*** Block opens ***

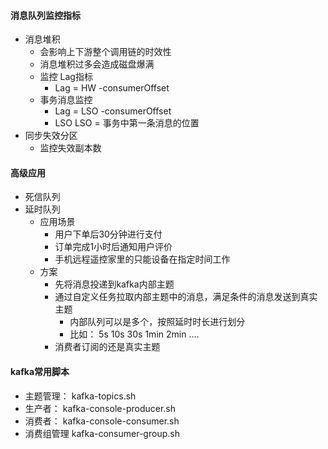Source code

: #### 消息队列监控指标
- 消息堆积
    - 会影响上下游整个调用链的时效性
    - 消息堆积过多会造成磁盘爆满
    - 监控 Lag指标
        - Lag = HW -consumerOffset
    - 事务消息监控
        - Lag = LSO -consumerOffset  
        - LSO LSO = 事务中第一条消息的位置
- 同步失效分区
    - 监控失效副本数

#### 高级应用
- 死信队列
- 延时队列
    - 应用场景
        - 用户下单后30分钟进行支付
        - 订单完成1小时后通知用户评价
        - 手机远程遥控家里的只能设备在指定时间工作
    - 方案
        - 先将消息投递到kafka内部主题
        - 通过自定义任务拉取内部主题中的消息，满足条件的消息发送到真实主题
            - 内部队列可以是多个，按照延时时长进行划分
            - 比如： 5s 10s 30s 1min 2min ....
        - 消费者订阅的还是真实主题 
        
#### kafka常用脚本
- 主题管理： kafka-topics.sh
- 生产者：   kafka-console-producer.sh
- 消费者：   kafka-console-consumer.sh
- 消费组管理 kafka-consumer-group.sh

*** Block closes ***

■ Task to carry out:
Only lines with the word "console" should be collected from the material.

■ Exercise answer:
- 生产者：   kafka-console-producer.sh
- 消费者：   kafka-console-consumer.sh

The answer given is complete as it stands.